- AVAILABLE DATA:
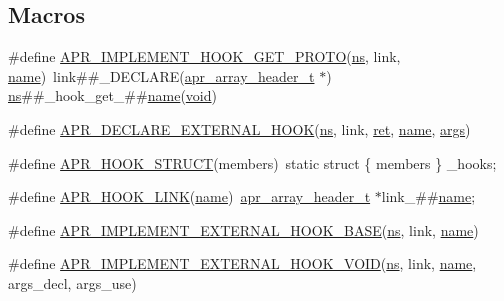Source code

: \subsection*{Macros}
\begin{DoxyCompactItemize}
\item 
\#define \hyperlink{group__APR__Util__Hook_ga832a6d3b73a43b3f7c58c5702ddccce9}{A\+P\+R\+\_\+\+I\+M\+P\+L\+E\+M\+E\+N\+T\+\_\+\+H\+O\+O\+K\+\_\+\+G\+E\+T\+\_\+\+P\+R\+O\+TO}(\hyperlink{group__APR__Util__RC_ga16ebca092e717a050cdb4feb7bb59849}{ns},  link,  \hyperlink{pcre_8txt_a5a15d68aadb41c771fe50a27c400d49b}{name})~link\#\#\+\_\+\+D\+E\+C\+L\+A\+RE(\hyperlink{structapr__array__header__t}{apr\+\_\+array\+\_\+header\+\_\+t} $\ast$) \hyperlink{group__APR__Util__RC_ga16ebca092e717a050cdb4feb7bb59849}{ns}\#\#\+\_\+hook\+\_\+get\+\_\+\#\#\hyperlink{pcre_8txt_a5a15d68aadb41c771fe50a27c400d49b}{name}(\hyperlink{group__MOD__ISAPI_gacd6cdbf73df3d9eed42fa493d9b621a6}{void})
\item 
\#define \hyperlink{group__APR__Util__Hook_ga69298243d3c4ffb4627fd3d04b522f44}{A\+P\+R\+\_\+\+D\+E\+C\+L\+A\+R\+E\+\_\+\+E\+X\+T\+E\+R\+N\+A\+L\+\_\+\+H\+O\+OK}(\hyperlink{group__APR__Util__RC_ga16ebca092e717a050cdb4feb7bb59849}{ns},  link,  \hyperlink{group__APACHE__MPM_ga794c48ec324a4d85a40f38fe264d2a41}{ret},  \hyperlink{pcre_8txt_a5a15d68aadb41c771fe50a27c400d49b}{name},  \hyperlink{group__APR__Util__DBD_ga6b6dfca544bdc17e0e73e3ca56c2363d}{args})
\item 
\#define \hyperlink{group__APR__Util__Hook_gaa936f5a0d1164d301aa157de6023fae5}{A\+P\+R\+\_\+\+H\+O\+O\+K\+\_\+\+S\+T\+R\+U\+CT}(members)~static struct \{ members \} \+\_\+hooks;
\item 
\#define \hyperlink{group__APR__Util__Hook_ga5699f73166bae88b6f6ac0bf7618b0f6}{A\+P\+R\+\_\+\+H\+O\+O\+K\+\_\+\+L\+I\+NK}(\hyperlink{pcre_8txt_a5a15d68aadb41c771fe50a27c400d49b}{name})~\hyperlink{structapr__array__header__t}{apr\+\_\+array\+\_\+header\+\_\+t} $\ast$link\+\_\+\#\#\hyperlink{pcre_8txt_a5a15d68aadb41c771fe50a27c400d49b}{name};
\item 
\#define \hyperlink{group__APR__Util__Hook_ga2500abadaa54b3a9d6ec25ff33a6b0cc}{A\+P\+R\+\_\+\+I\+M\+P\+L\+E\+M\+E\+N\+T\+\_\+\+E\+X\+T\+E\+R\+N\+A\+L\+\_\+\+H\+O\+O\+K\+\_\+\+B\+A\+SE}(\hyperlink{group__APR__Util__RC_ga16ebca092e717a050cdb4feb7bb59849}{ns},  link,  \hyperlink{pcre_8txt_a5a15d68aadb41c771fe50a27c400d49b}{name})
\item 
\#define \hyperlink{group__APR__Util__Hook_ga2d11a43b6431ec568cc1647da4a2079c}{A\+P\+R\+\_\+\+I\+M\+P\+L\+E\+M\+E\+N\+T\+\_\+\+E\+X\+T\+E\+R\+N\+A\+L\+\_\+\+H\+O\+O\+K\+\_\+\+V\+O\+ID}(\hyperlink{group__APR__Util__RC_ga16ebca092e717a050cdb4feb7bb59849}{ns},  link,  \hyperlink{pcre_8txt_a5a15d68aadb41c771fe50a27c400d49b}{name},  args\+\_\+decl,  args\+\_\+use)

\end{DoxyCompactItemize}
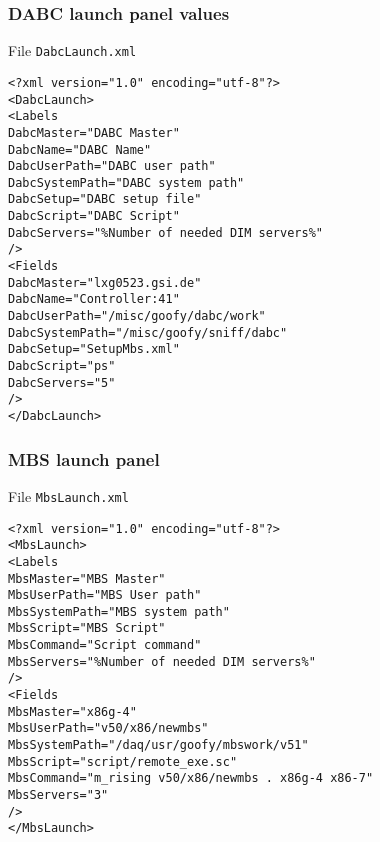\subsubsection{DABC launch panel values}
File {\tt DabcLaunch.xml}
\begin{verbatim}
<?xml version="1.0" encoding="utf-8"?>
<DabcLaunch>
<Labels
DabcMaster="DABC Master"
DabcName="DABC Name"
DabcUserPath="DABC user path"
DabcSystemPath="DABC system path"
DabcSetup="DABC setup file"
DabcScript="DABC Script"
DabcServers="%Number of needed DIM servers%"
/>
<Fields
DabcMaster="lxg0523.gsi.de"
DabcName="Controller:41"
DabcUserPath="/misc/goofy/dabc/work"
DabcSystemPath="/misc/goofy/sniff/dabc"
DabcSetup="SetupMbs.xml"
DabcScript="ps"
DabcServers="5"
/>
</DabcLaunch>
\end{verbatim}
\subsubsection{MBS launch panel}
File {\tt MbsLaunch.xml}
\begin{verbatim}
<?xml version="1.0" encoding="utf-8"?>
<MbsLaunch>
<Labels
MbsMaster="MBS Master"
MbsUserPath="MBS User path"
MbsSystemPath="MBS system path"
MbsScript="MBS Script"
MbsCommand="Script command"
MbsServers="%Number of needed DIM servers%"
/>
<Fields
MbsMaster="x86g-4"
MbsUserPath="v50/x86/newmbs"
MbsSystemPath="/daq/usr/goofy/mbswork/v51"
MbsScript="script/remote_exe.sc"
MbsCommand="m_rising v50/x86/newmbs . x86g-4 x86-7"
MbsServers="3"
/>
</MbsLaunch>
\end{verbatim}




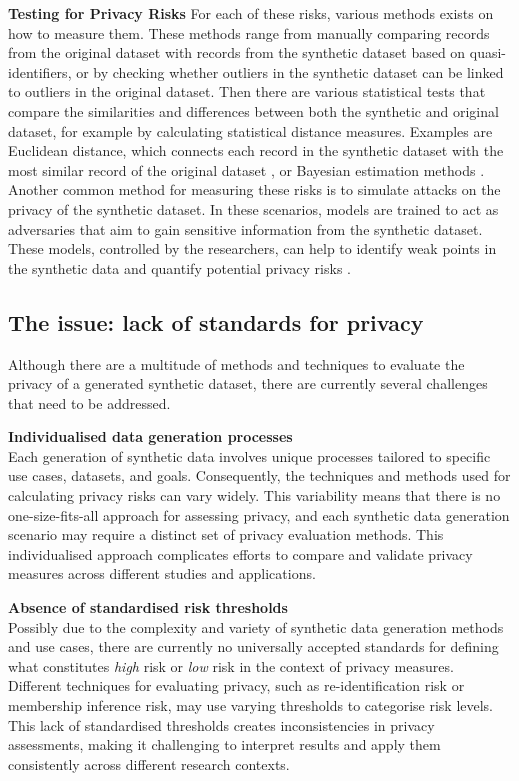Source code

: \textbf{Testing for Privacy Risks}
For each of these risks, various methods exists on how to measure them. These methods range from manually comparing records from the original dataset with records from the synthetic dataset based on quasi-identifiers, or by checking whether outliers in the synthetic dataset can be linked to outliers in the original dataset. Then there are various statistical tests that compare the similarities and differences between both the synthetic and original dataset, for example by calculating statistical distance measures. Examples are Euclidean distance, which connects each record in the synthetic dataset with the most similar record of the original dataset \cite{hittmeir2019utility}, or Bayesian estimation methods \cite{hu2018bayesian}. Another common method for measuring these risks is to simulate attacks on the privacy of the synthetic dataset. In these scenarios, models are trained to act as adversaries that aim to gain sensitive information from the synthetic dataset. These models, controlled by the researchers, can help to identify weak points in the synthetic data and quantify potential privacy risks \cite{boudewijn2023privacy,van2023membership,hittmeir2020baseline}.

 \subsection{The issue: lack of standards for privacy}
 Although there are a multitude of methods and techniques to evaluate the privacy of a generated synthetic dataset, there are currently several challenges that need to be addressed. 
 
 \textbf{Individualised data generation processes} \\
 Each generation of synthetic data involves unique processes tailored to specific use cases, datasets, and goals. Consequently, the techniques and methods used for calculating privacy risks can vary widely. This variability means that there is no one-size-fits-all approach for assessing privacy, and each synthetic data generation scenario may require a distinct set of privacy evaluation methods. This individualised approach complicates efforts to compare and validate privacy measures across different studies and applications.
 
 \textbf{Absence of standardised risk thresholds} \\
Possibly due to the complexity and variety of synthetic data generation methods and use cases, there are currently no universally accepted standards for defining what constitutes \textit{high} risk or \textit{low} risk in the context of privacy measures. Different techniques for evaluating privacy, such as re-identification risk or membership inference risk, may use varying thresholds to categorise risk levels. This lack of standardised thresholds creates inconsistencies in privacy assessments, making it challenging to interpret results and apply them consistently across different research contexts. 
 
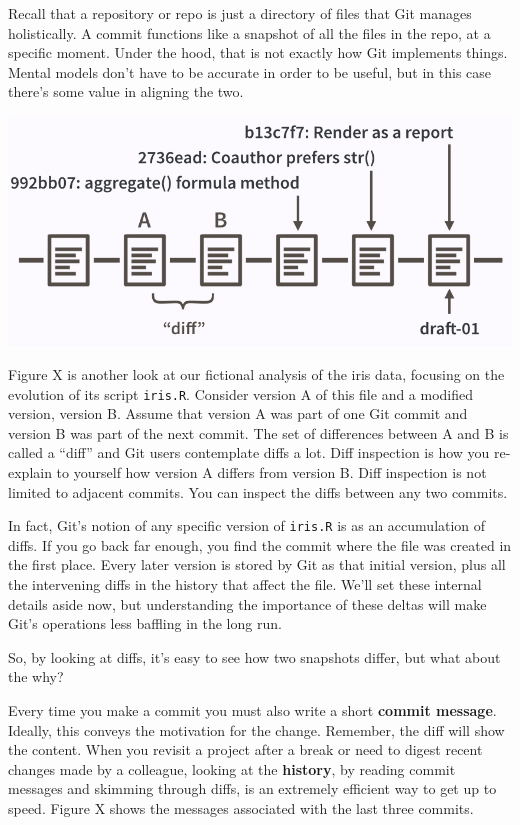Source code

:\documentclass[12pt]{article}
\begin{document}
Recall that a repository or repo is just a directory of files that Git
manages holistically. A commit functions like a snapshot of all the
files in the repo, at a specific moment. Under the hood, that is not
exactly how Git implements things. Mental models don't have to be
accurate in order to be useful, but in this case there's some value in
aligning the two.

\includegraphics[width=1\linewidth]{commit-diff-sha-tag}

Figure X is another look at our fictional analysis of the iris data,
focusing on the evolution of its script \texttt{iris.R}. Consider
version A of this file and a modified version, version B. Assume that
version A was part of one Git commit and version B was part of the next
commit. The set of differences between A and B is called a ``diff'' and
Git users contemplate diffs a lot. Diff inspection is how you re-explain
to yourself how version A differs from version B. Diff inspection is not
limited to adjacent commits. You can inspect the diffs between any two
commits.

In fact, Git's notion of any specific version of \texttt{iris.R} is as
an accumulation of diffs. If you go back far enough, you find the commit
where the file was created in the first place. Every later version is
stored by Git as that initial version, plus all the intervening diffs in
the history that affect the file. We'll set these internal details aside
now, but understanding the importance of these deltas will make Git's
operations less baffling in the long run.

So, by looking at diffs, it's easy to see how two snapshots differ, but
what about the why?

Every time you make a commit you must also write a short \textbf{commit
message}. Ideally, this conveys the motivation for the change. Remember,
the diff will show the content. When you revisit a project after a break
or need to digest recent changes made by a colleague, looking at the
\textbf{history}, by reading commit messages and skimming through diffs,
is an extremely efficient way to get up to speed. Figure X shows the
messages associated with the last three commits.
\end{document}
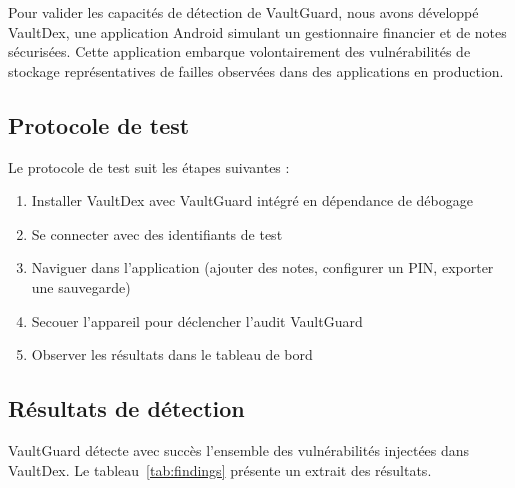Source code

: \documentclass[preprint,12pt, a4paper]{elsarticle}
\begin{document}
Pour valider les capacités de détection de VaultGuard, nous avons développé VaultDex, une application Android simulant un gestionnaire financier et de notes sécurisées. Cette application embarque volontairement des vulnérabilités de stockage représentatives de failles observées dans des applications en production.

\subsection{Protocole de test}

Le protocole de test suit les étapes suivantes :

\begin{enumerate}
    \item Installer VaultDex avec VaultGuard intégré en dépendance de débogage
    \item Se connecter avec des identifiants de test
    \item Naviguer dans l'application (ajouter des notes, configurer un PIN, exporter une sauvegarde)
    \item Secouer l'appareil pour déclencher l'audit VaultGuard
    \item Observer les résultats dans le tableau de bord
\end{enumerate}

\subsection{Résultats de détection}

VaultGuard détecte avec succès l'ensemble des vulnérabilités injectées dans VaultDex. Le tableau~\ref{tab:findings} présente un extrait des résultats.
\end{document}

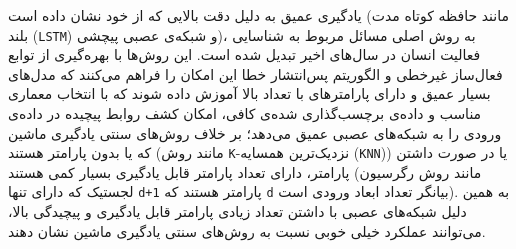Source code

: یادگیری عمیق
به دلیل دقت بالایی که از خود نشان داده است\cite{chen2021deep}
(مانند حافظه کوتاه مدت بلند (\verb;LSTM;) و شبکه‌ی عصبی پیچشی)،
به روش اصلی مسائل مربوط به شناسایی فعالیت انسان در سال‌های اخیر تبدیل شده است. این روش‌ها با بهره‌گیری از
توابع فعال‌ساز غیرخطی
و الگوریتم پس‌انتشار خطا\cite{rumelhart1986learning}
این امکان را فراهم می‌کنند که مدل‌های بسیار عمیق و دارای پارامترهای با تعداد بالا آموزش داده شوند که با انتخاب معماری مناسب و داده‌ی برچسب‌گذاری شده‌ی کافی، امکان کشف روابط پیچیده در داده‌ی ورودی را به شبکه‌های عصبی عمیق می‌دهد؛ بر خلاف روش‌های سنتی یادگیری ماشین که یا بدون پارامتر هستند (مانند روش \verb;K;-نزدیک‌ترین همسایه (\verb;KNN;))
یا در صورت داشتن پارامتر، دارای تعداد پارامتر قابل یادگیری بسیار کمی هستند
(مانند روش رگرسیون لجستیک که دارای تنها \verb|d+1| پارامتر هستند که \verb|d| بیانگر تعداد ابعاد ورودی است).
به همین دلیل شبکه‌های عصبی با داشتن تعداد زیادی پارامتر قابل یادگیری و پیچیدگی بالا، می‌توانند عملکرد خیلی خوبی نسبت به روش‌های سنتی یادگیری ماشین نشان دهند.

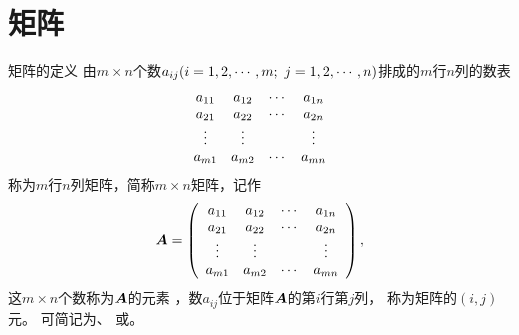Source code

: 
\section{矩阵}

\begin{frame}
    \begin{block}{矩阵的定义}
      由$m\times n$个数$a_{ij}(i=1,2,\cdots,m; \ j = 1, 2, \cdots, n)$排成的$m$行$n$列的数表
      $$
      \begin{array}{cccc}
        a_{11} & a_{12} & \cdots & a_{1n}\\
        a_{21} & a_{22} & \cdots & a_{2n}\\
        \vdots    & \vdots   &     & \vdots \\
        a_{m1} & a_{m2} & \cdots & a_{mn}\\
      \end{array}
      $$
      称为$m$行$n$列矩阵，简称$m \times n$矩阵，记作
      $$
      {\boldsymbol{A}} = \left(
      \begin{array}{cccc}
        a_{11} & a_{12} & \cdots & a_{1n}\\
        a_{21} & a_{22} & \cdots & a_{2n}\\
        \vdots    & \vdots   &     & \vdots \\
        a_{m1} & a_{m2} & \cdots & a_{mn}\\
      \end{array}
      \right),
      $$
      这$m \times n$个数称为$\boldsymbol{A}$的元素
      ，数$a_{ij}$位于矩阵$\boldsymbol{A}$的第$i$行第$j$列，
      称为矩阵的$(i,j)$元。 \pause       
      可简记为、
      或。
    \end{block}
\end{frame}

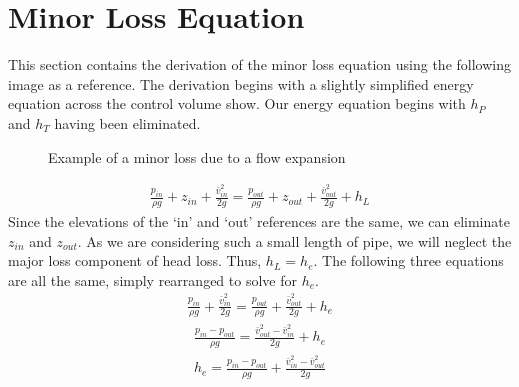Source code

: \documentclass[letterpaper,10pt,english]{sphinxmanual}
\let\sphinxpxdimen\pdfpxdimen\else\newdimen\sphinxpxdimen
\begin{document}
\section{Minor Loss Equation}
\label{\detokenize{Fluids_Review/Fluids_Review_Derivations:minor-loss-equation}}\label{\detokenize{Fluids_Review/Fluids_Review_Derivations:minor-loss-equation-derivation}}
This section contains the derivation of the minor loss equation using the following image as a reference. The derivation begins with a slightly simplified energy equation across the control volume show. Our energy equation begins with \(h_P\) and \(h_T\) having been
eliminated.

\begin{figure}[htbp]
\centering
\capstart

\noindent\sphinxincludegraphics[width=700\sphinxpxdimen]{{minor_loss_pipe}.png}
\caption{Example of a minor loss due to a flow expansion}\label{\detokenize{Fluids_Review/Fluids_Review_Derivations:id2}}\label{\detokenize{Fluids_Review/Fluids_Review_Derivations:minor-loss-pipe}}\end{figure}
\begin{equation}\label{equation:Fluids_Review/Fluids_Review_Derivations:Fluids_Review/Fluids_Review_Derivations:0}
\begin{split}\frac{p_{in}}{\rho g} + {z_{in}} + \frac{\bar v_{in}^2}{2g} = \frac{p_{out}}{\rho g} + z_{out} + \frac{\bar v_{out}^2}{2g} + h_L\end{split}
\end{equation}
Since the elevations of the ‘in’ and ‘out’ references are the same, we can eliminate \(z_{in}\) and \(z_{out}\). As we are considering such a small length of pipe, we will neglect the major loss component of head loss. Thus, \(h_L = h_e\). The following three equations are all the same, simply rearranged to solve for \(h_e\).
\begin{equation}\label{equation:Fluids_Review/Fluids_Review_Derivations:Fluids_Review/Fluids_Review_Derivations:1}
\begin{split}\frac{p_{in}}{\rho g} + \frac{\bar v_{in}^2}{2g} = \frac{p_{out}}{\rho g} + \frac{\bar v_{out}^2}{2g} + h_e\end{split}
\end{equation}\begin{equation}\label{equation:Fluids_Review/Fluids_Review_Derivations:Fluids_Review/Fluids_Review_Derivations:2}
\begin{split}\frac{p_{in} - p_{out}}{\rho g} = \frac{\bar v_{out}^2 - \bar v_{in}^2}{2g} + h_e\end{split}
\end{equation}\begin{equation}\label{equation:Fluids_Review/Fluids_Review_Derivations:Fluids_Review/Fluids_Review_Derivations:3}
\begin{split}h_e = \frac{p_{in} - p_{out}}{\rho g} + \frac{\bar v_{in}^2 - \bar v_{out}^2}{2g}\end{split}
\end{equation}
\end{document}
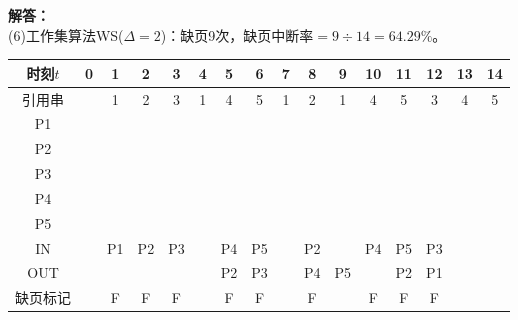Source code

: \documentclass[10pt,a4paper,UTF8]{ctexart}
\newenvironment{solution}{\noindent\textbf{解答：}\\ \indent}{\par}
\begin{document}
\begin{solution}
	(6)工作集算法WS($\Delta=2$)：缺页9次，缺页中断率$=9\div 14=64.29\%$。
	\begin{table}[H]
		\vspace{-0.5em}
		\centering
		\begin{tabular}{|c|c|c|c|c|c|c|c|c|c|c|c|c|c|c|c|}
		\hline
		时刻$t$  & 0 & 1  & 2  & 3  & 4 & 5  & 6  & 7 & 8  & 9  & 10 & 11 & 12 & 13 & 14 \\ \hline
		引用串  &   & 1  & 2  & 3  & 1 & 4  & 5  & 1 & 2  & 1  & 4  & 5  & 3  & 4  & 5  \\ \hline
		P1   &   & \checkmark  & \checkmark  & \checkmark  & \checkmark & \checkmark  & \checkmark  & \checkmark & \checkmark  & \checkmark  & \checkmark  & \checkmark  &    &    &    \\ \hline
		P2   &   &    & \checkmark  & \checkmark  & \checkmark &    &    &   & \checkmark  & \checkmark  & \checkmark  &    &    &    &    \\ \hline
		P3   &   &    &    & \checkmark  & \checkmark & \checkmark  &    &   &    &    &    &    & \checkmark  & \checkmark  & \checkmark  \\ \hline
		P4   &   &    &    &    &   & \checkmark  & \checkmark  & \checkmark &    &    & \checkmark  & \checkmark  & \checkmark  & \checkmark  & \checkmark  \\ \hline
		P5   &   &    &    &    &   &    & \checkmark  & \checkmark & \checkmark  &    &    & \checkmark  & \checkmark  & \checkmark  & \checkmark  \\ \hline
		IN   &   & P1 & P2 & P3 &   & P4 & P5 &   & P2 &    & P4 & P5 & P3 &    &    \\ \hline
		OUT  &   &    &    &    &   & P2 & P3 &   & P4 & P5 &    & P2 & P1 &    &    \\ \hline
		缺页标记 &   & F  & F  & F  &   & F  & F  &   & F  &    & F  & F  & F  &    &    \\ \hline
		\end{tabular}
		\vspace{-1em}
	\end{table}
\end{solution}
\end{document}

- PROBLEM REQUIREMENTS: Take the listing above and repeat exactly the lines from the one containing "Each generation of" through the one containing "of standardised risk", both included.

- ANSWER TO THIS TASK:
 Each generation of synthetic data involves unique processes tailored to specific use cases, datasets, and goals. Consequently, the techniques and methods used for calculating privacy risks can vary widely. This variability means that there is no one-size-fits-all approach for assessing privacy, and each synthetic data generation scenario may require a distinct set of privacy evaluation methods. This individualised approach complicates efforts to compare and validate privacy measures across different studies and applications.
 
 \textbf{Absence of standardised risk thresholds} \\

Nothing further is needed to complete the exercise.